To a large extent, the culprit here is gerrymandering, a 200-year practice perfected by both parties to carve out boundaries of voting districts that create safe havens for re-election.

When you let the winning team umpire the game, the winning team tends to keep winning.

Florida’s Republican-led Legislature “made a mockery” of the process by working in secret to carve out districts that violated the state’s constitution, Leon County Circuit Judge Terry Lewis ruled last month.

Since the judge’s ruling, the Legislature made some cosmetic changes to the map, but they aren’t enough, according to a voters’ coalition, which now wants the judge to redraw the boundaries himself.

Some states, such as Iowa, California, Washington and Arizona, have taken the redistricting job away from the two political parties by creating nonpartisan committees to draw up the boundaries.

This is a step in the right direction.

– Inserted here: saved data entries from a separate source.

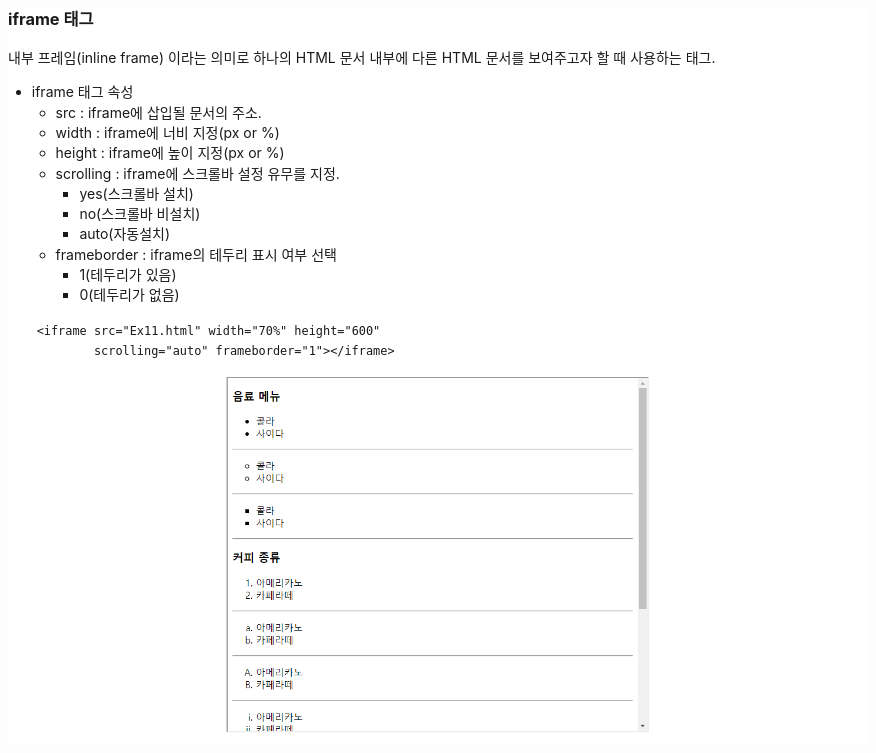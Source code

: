 ### iframe 태그
내부 프레임(inline frame) 이라는 의미로 하나의 HTML 문서 내부에 다른 HTML 문서를 보여주고자 할 때 사용하는 태그.
* iframe 태그 속성
	* src : iframe에 삽입될 문서의 주소.
	* width : iframe에 너비 지정(px or %)
	* height : iframe에 높이 지정(px or %)
	* scrolling : iframe에 스크롤바 설정 유무를 지정. 
		* yes(스크롤바 설치) 
		* no(스크롤바 비설치) 
		* auto(자동설치)
	* frameborder : iframe의 테두리 표시 여부 선택 
		* 1(테두리가 있음) 
		* 0(테두리가 없음)
		
```
	<iframe src="Ex11.html" width="70%" height="600"
			scrolling="auto" frameborder="1"></iframe>
```

<p align="center"><img src="./images/30.png" width="50%"></p>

But human impartiality is easier to imagine than achieve.

The best way to make redistricting fair is to turn it over to the mathematicians.

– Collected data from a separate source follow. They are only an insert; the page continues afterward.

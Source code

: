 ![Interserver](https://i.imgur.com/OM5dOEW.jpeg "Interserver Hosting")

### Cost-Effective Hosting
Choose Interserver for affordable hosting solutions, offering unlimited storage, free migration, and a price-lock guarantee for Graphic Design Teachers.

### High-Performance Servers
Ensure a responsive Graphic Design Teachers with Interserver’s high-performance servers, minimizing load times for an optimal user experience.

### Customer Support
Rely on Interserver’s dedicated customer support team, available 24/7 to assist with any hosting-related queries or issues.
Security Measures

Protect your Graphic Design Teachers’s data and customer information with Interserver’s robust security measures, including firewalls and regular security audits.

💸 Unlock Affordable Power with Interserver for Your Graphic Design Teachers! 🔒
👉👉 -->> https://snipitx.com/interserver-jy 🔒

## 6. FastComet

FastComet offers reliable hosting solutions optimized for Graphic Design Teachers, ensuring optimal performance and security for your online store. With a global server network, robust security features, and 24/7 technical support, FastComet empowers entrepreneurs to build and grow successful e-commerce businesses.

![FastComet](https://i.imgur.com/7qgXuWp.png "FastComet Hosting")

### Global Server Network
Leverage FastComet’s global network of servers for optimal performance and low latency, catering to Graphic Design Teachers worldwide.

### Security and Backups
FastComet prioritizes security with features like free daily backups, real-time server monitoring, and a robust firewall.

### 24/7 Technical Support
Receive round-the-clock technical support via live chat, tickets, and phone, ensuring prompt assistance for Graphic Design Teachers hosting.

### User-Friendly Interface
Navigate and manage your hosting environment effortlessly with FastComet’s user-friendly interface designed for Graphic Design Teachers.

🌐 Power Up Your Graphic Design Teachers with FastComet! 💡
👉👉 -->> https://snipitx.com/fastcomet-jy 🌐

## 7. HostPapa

Math wonks have been working on this for years. The algorithms have already been written.

In math terms, it’s easy to identify a gerrymandered district.

John Mackenzie, a professor of resource economics and geographic information systems at the University of Delaware, arrived at the following formula:

G=gP/A

To put that into words: “G”, the gerrymandering score, is equal to a district’s boundary length (g) multiplied by the district’s perimeter (P), and then divided by the district’s area (A).

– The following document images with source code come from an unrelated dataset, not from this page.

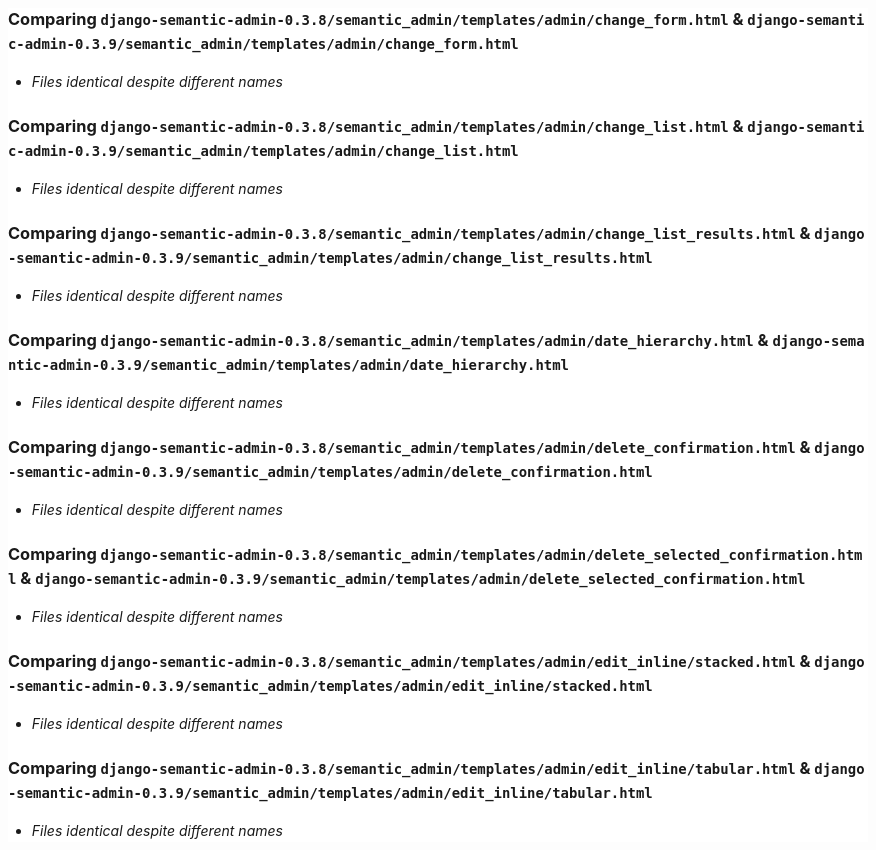 ### Comparing `django-semantic-admin-0.3.8/semantic_admin/templates/admin/change_form.html` & `django-semantic-admin-0.3.9/semantic_admin/templates/admin/change_form.html`

 * *Files identical despite different names*

### Comparing `django-semantic-admin-0.3.8/semantic_admin/templates/admin/change_list.html` & `django-semantic-admin-0.3.9/semantic_admin/templates/admin/change_list.html`

 * *Files identical despite different names*

### Comparing `django-semantic-admin-0.3.8/semantic_admin/templates/admin/change_list_results.html` & `django-semantic-admin-0.3.9/semantic_admin/templates/admin/change_list_results.html`

 * *Files identical despite different names*

### Comparing `django-semantic-admin-0.3.8/semantic_admin/templates/admin/date_hierarchy.html` & `django-semantic-admin-0.3.9/semantic_admin/templates/admin/date_hierarchy.html`

 * *Files identical despite different names*

### Comparing `django-semantic-admin-0.3.8/semantic_admin/templates/admin/delete_confirmation.html` & `django-semantic-admin-0.3.9/semantic_admin/templates/admin/delete_confirmation.html`

 * *Files identical despite different names*

### Comparing `django-semantic-admin-0.3.8/semantic_admin/templates/admin/delete_selected_confirmation.html` & `django-semantic-admin-0.3.9/semantic_admin/templates/admin/delete_selected_confirmation.html`

 * *Files identical despite different names*

### Comparing `django-semantic-admin-0.3.8/semantic_admin/templates/admin/edit_inline/stacked.html` & `django-semantic-admin-0.3.9/semantic_admin/templates/admin/edit_inline/stacked.html`

 * *Files identical despite different names*

### Comparing `django-semantic-admin-0.3.8/semantic_admin/templates/admin/edit_inline/tabular.html` & `django-semantic-admin-0.3.9/semantic_admin/templates/admin/edit_inline/tabular.html`

 * *Files identical despite different names*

The more gerrymandered a district is, the higher is the value for “G.” Or to look at it a different way, ideal districts tend to be those that have large areas (A) relative to their length and perimeters.

So, box-like districts are better than jigsaw-shaped districts or ones that are long slivers with tiny areas but run for many miles in their perimeters.

Algorithms used to draw up the districts could be as complicated as the model created by computer engineers at the University of Texas at El Paso, who came up with mathematical formulas for district boundaries that sort voters by income, rural vs. urban status, number of children and other variables.

But I like the simple “shortest-splitline algorithm,” which has been promoted by Ph.D. mathematician Warren D. Smith for the Center for Range Voting, a group that advocates a drastic revamping of the voting process.

The shortest-splitline method starts by dividing each state into two sections with the shortest straight line that puts nearly an equal amount of people on each side of the line. And then the state is similarly subdivided again and again, with the rule being that each additional subdivision is made by drawing the shortest line possible that puts equal numbers of people on each side.

“The advantage of having our simple splitting algorithm draw the congressional districts is obvious,” Smith wrote. “There is one and only one drawing possible given the number of districts wanted, the map of the state, and the distribution of people inside it. Which of those people are Liberal, Conservative, Republican, Democrat, Black, White, Christian, Jewish, polka-dotted, or whatever has absolutely zero effect on the district shapes that come out.”

Smith has already produced the computer-generated district maps for all 50 states using the shortest-splitline method, which divides states into a simple patchwork of straight-sided polygons.

You can see how they look here: http://rangevoting.org/SplitLR.html.

Judge Lewis’ complaint about the Florida district maps having “unusual boundaries and bizarre shapes, as if some abstract artist had been given free rein,” would be gone when a computer blindly draws the map based on mathematical calculations instead of political ones.

It’s time to stop allowing elected officials to hand-pick their voters.

Let the mathematicians reign.

Frank Cerabino writes for the Palm Beach Post.